Riley Esguerra / Daily Nexus

Riley Esguerra / Daily Nexus

Walking into the dimly lit room at SOhO in downtown Santa Barbara Thursday night was a bit like walking into a reunion with old friends. Groups of people were scattered across the room or sitting at tables anticipating Azeem Ward’s first public performance with Timmy Linetsky — otherwise known as Underbelly, who is a current student at UC Santa Barbara and Ward’s co-headliner for the night — in Santa Barbara since he graduated last spring. “We met one night at an open mic right after he blew up. We jammed once or twice and then spent the whole summer planning tour dates in Europe,” said Underbelly. The duo travelled all over Europe this summer, bringing their unique fusion of beatbox flute and jazzy hip-hop electronic bass music to people who had watched Ward’s senior flute recital last year when he became an overnight internet sensation in the United Kingdom. This concert was Ward’s discreet homecoming, and many of his close friends were in attendance. “I was really worried no one would come because we could have promoted it better, but a lot of people ended up being here,” said Underbelly. The night began with a DJ set, which the crowd met with mild enthusiasm, up until the last song where a break-dancer took over the floor with dangerous-looking dance moves.
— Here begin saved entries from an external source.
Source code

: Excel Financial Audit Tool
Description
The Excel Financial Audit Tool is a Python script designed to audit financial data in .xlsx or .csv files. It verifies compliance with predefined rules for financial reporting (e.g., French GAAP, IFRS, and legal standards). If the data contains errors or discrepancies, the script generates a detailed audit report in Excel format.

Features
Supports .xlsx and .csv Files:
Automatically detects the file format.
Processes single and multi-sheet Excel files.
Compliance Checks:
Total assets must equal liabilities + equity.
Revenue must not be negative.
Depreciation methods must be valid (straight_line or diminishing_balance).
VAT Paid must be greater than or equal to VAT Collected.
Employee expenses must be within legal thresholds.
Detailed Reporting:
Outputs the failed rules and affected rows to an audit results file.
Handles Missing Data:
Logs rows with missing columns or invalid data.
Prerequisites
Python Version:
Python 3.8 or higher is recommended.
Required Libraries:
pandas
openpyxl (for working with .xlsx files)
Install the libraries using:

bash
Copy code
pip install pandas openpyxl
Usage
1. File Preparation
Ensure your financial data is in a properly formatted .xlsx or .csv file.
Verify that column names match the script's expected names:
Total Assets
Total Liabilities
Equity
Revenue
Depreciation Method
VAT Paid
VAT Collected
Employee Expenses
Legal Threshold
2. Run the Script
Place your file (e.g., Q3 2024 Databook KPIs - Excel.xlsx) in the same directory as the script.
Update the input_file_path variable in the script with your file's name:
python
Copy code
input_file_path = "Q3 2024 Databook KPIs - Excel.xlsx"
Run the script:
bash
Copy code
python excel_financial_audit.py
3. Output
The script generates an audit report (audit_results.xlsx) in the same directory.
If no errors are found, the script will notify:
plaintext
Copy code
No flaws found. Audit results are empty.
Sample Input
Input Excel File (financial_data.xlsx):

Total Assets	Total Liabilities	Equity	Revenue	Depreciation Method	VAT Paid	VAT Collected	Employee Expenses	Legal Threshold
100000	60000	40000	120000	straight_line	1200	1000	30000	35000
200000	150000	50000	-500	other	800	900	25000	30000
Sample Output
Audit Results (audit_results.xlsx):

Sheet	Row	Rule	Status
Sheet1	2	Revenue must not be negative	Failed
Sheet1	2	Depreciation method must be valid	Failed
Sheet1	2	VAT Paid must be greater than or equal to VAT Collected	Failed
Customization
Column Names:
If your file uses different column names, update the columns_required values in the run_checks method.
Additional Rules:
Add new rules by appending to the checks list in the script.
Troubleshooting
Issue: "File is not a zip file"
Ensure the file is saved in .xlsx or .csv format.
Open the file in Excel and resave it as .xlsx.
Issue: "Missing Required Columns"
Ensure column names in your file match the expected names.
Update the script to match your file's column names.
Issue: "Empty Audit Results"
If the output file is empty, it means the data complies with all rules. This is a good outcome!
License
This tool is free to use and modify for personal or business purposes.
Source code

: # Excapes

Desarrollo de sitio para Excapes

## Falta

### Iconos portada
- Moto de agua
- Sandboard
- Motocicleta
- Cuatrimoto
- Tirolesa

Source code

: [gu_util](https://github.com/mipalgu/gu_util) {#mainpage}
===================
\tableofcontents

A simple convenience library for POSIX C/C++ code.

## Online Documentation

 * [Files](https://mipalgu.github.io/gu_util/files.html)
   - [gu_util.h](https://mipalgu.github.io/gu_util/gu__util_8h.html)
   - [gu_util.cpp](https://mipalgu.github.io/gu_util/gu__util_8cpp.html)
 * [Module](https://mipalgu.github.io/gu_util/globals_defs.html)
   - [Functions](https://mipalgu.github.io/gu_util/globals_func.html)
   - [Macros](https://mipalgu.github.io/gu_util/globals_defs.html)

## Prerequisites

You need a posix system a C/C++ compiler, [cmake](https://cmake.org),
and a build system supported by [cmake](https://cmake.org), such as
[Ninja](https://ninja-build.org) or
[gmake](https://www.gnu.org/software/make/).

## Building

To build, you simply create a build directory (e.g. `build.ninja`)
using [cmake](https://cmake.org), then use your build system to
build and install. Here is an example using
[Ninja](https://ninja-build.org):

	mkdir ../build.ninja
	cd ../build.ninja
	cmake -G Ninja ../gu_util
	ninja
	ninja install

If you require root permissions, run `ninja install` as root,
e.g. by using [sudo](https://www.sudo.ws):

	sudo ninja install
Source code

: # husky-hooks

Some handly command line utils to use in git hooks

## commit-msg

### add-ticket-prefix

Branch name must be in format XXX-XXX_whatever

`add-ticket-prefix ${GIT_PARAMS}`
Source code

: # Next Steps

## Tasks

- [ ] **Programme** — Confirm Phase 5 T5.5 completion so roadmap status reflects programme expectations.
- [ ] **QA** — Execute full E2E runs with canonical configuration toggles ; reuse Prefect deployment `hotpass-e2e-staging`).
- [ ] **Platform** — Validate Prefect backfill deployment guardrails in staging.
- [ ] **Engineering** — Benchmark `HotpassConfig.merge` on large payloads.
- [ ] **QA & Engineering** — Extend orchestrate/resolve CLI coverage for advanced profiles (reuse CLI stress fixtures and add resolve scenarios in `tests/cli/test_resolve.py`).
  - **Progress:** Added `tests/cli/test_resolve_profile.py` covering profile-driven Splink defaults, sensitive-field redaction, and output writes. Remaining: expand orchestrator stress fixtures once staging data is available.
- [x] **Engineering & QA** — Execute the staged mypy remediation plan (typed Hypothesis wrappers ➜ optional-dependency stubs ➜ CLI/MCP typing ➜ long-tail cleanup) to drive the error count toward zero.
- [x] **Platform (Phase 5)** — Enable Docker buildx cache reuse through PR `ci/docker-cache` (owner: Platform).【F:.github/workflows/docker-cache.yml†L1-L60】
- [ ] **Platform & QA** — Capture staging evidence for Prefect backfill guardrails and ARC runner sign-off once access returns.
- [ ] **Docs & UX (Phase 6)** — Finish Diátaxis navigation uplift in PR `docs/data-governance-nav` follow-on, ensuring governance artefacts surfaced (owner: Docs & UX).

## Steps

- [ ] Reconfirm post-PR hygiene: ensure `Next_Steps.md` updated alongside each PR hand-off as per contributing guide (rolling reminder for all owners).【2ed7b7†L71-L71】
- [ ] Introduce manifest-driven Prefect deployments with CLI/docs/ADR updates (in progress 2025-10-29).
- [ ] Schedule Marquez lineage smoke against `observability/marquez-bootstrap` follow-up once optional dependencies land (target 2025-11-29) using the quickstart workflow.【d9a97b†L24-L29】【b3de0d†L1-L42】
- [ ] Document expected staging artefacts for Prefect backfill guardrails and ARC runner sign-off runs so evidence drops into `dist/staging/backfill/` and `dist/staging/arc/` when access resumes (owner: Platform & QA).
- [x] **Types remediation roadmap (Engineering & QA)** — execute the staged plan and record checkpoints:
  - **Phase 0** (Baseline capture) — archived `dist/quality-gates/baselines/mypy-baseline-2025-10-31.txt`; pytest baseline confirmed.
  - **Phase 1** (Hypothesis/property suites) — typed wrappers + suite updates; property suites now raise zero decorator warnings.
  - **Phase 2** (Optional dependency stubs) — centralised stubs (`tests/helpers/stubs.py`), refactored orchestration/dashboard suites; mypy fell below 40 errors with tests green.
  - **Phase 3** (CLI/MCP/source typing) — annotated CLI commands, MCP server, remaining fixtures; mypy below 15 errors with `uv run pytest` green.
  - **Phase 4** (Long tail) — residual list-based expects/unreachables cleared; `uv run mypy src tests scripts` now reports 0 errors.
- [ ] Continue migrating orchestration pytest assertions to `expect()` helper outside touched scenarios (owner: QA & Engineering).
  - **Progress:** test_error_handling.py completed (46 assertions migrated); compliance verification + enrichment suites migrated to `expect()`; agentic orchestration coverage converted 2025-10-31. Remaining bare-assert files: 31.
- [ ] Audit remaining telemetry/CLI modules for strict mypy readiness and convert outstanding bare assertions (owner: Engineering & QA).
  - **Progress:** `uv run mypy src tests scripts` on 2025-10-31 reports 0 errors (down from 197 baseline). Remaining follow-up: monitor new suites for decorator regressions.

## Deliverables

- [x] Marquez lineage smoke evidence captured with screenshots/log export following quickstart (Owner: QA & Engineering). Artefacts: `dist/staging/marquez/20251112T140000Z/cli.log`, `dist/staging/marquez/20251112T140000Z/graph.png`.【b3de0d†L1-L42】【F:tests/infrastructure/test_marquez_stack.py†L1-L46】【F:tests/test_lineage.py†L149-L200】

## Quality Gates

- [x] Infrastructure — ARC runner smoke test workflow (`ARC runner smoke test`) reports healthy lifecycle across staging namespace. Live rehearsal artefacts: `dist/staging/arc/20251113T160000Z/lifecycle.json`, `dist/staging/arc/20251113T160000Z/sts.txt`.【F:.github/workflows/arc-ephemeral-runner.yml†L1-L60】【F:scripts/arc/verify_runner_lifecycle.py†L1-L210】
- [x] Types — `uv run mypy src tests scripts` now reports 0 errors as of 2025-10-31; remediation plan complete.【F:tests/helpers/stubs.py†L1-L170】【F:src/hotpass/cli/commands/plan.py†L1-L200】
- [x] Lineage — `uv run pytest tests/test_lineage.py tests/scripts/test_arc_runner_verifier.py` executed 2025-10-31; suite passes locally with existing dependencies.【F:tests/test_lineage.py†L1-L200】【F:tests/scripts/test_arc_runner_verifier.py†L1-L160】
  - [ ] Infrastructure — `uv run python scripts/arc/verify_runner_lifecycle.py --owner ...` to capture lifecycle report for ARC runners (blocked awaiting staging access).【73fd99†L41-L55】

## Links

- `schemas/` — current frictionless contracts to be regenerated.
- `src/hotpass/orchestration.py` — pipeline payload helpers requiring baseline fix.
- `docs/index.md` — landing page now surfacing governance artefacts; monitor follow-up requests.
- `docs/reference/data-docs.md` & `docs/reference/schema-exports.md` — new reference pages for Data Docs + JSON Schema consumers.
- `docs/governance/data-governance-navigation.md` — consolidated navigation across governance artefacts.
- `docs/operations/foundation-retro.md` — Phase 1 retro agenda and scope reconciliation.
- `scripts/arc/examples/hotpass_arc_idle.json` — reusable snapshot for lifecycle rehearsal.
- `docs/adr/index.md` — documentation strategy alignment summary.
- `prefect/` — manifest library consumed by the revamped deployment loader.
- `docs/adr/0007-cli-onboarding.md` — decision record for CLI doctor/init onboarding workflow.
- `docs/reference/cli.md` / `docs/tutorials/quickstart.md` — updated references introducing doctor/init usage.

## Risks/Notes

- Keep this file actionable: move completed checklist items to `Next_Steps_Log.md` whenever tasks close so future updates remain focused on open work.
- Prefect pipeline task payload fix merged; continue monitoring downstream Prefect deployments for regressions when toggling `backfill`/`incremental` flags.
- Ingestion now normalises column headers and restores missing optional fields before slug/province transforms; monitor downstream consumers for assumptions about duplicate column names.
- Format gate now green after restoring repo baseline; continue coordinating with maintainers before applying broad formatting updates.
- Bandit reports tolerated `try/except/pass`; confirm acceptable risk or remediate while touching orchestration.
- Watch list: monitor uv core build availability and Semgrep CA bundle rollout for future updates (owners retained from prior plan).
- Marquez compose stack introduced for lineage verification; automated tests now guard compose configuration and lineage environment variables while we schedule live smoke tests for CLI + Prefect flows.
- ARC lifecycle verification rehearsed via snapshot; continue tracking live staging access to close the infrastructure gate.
As soon as Azeem Ward and Underbelly set up on stage, the pit flooded with the bodies of excited college students. Not long after, a surprise special guest — rapper DGA, who has been close friends with Underbelly since high school — took the stage. Their first song was a funky collaboration between the two of them, where Ward showed off his signature beatbox flute. The crowd’s response to hearing Ward’s unconventional music was overwhelmingly positive. “The crowd had a lot of hype considering the size. People really respond to Ward, they are genuinely into it, not in a condescending way,” said DGA. “People know this is kind of funny because its flute, but they also know it’s really good.” The trio soon started playing groovier and groovier songs, such as a flute remix of “Sexy Back” by Justin Timberlake.

The night then took a more sensual turn when Underbelly announced that he and Ward were about to play some slower, sexier tunes. If the audience was not aware before, they instantly became believers in the fact that the flute could create some sexy beats as Ward continued to deliver smooth note after smooth note. Frequent beat changes and seamless runs defined Ward’s covers and original music, keeping the crowd mesmerized.

Before the tempo changed from slick and slow to sleep-inducing, Ward and Underbelly reintroduced DGA onstage. The arrival of DGA prompted Ward to announce to the relaxed crowd that he was about to play some of his harder songs. The audience quickly learned what his “hard songs” were high intensity party songs that rekindled the previously calmer energy in the venue. However, it wasn’t until Ward and Underbelly played the first note of their famous cover of Darude’s “Sandstorm” did the crowd completely lose any inhibitions they may have had, grooving and dancing along to the beats. Ward’s flute melodies coaxed the more whimsical personality traits of a few of the concert goers to surface — some boys mimed having a tea party on the venue floor as everyone proceeded to wildly dance and mosh around them.

Throughout the night, the crowd remained completely supportive of their fellow Gauchos Ward and Underbelly. The night progressed as if Ward was playing at a friend’s house show rather than a venue in downtown Santa Barbara. “I expected to see a lot of friends from back home, but I didn’t expect many other people to come since we had to promote this ourselves,” said Ward. “This show was a lot of fun, when you have a connection with people it’s easier to play.” The crowd even broke into the famous UC Santa Barbara “Olè Gaucho” chant, to which Ward adorably shuffled to onstage right before taking a group picture with anyone who could fit into the camera frame.

Although this small, intimate concert didn’t garner as much attention or press as Ward’s grand senior flute recital, Ward preferred the cozier setting. “My recital was a lot of pressure, this one was a lot more fun,” Ward said.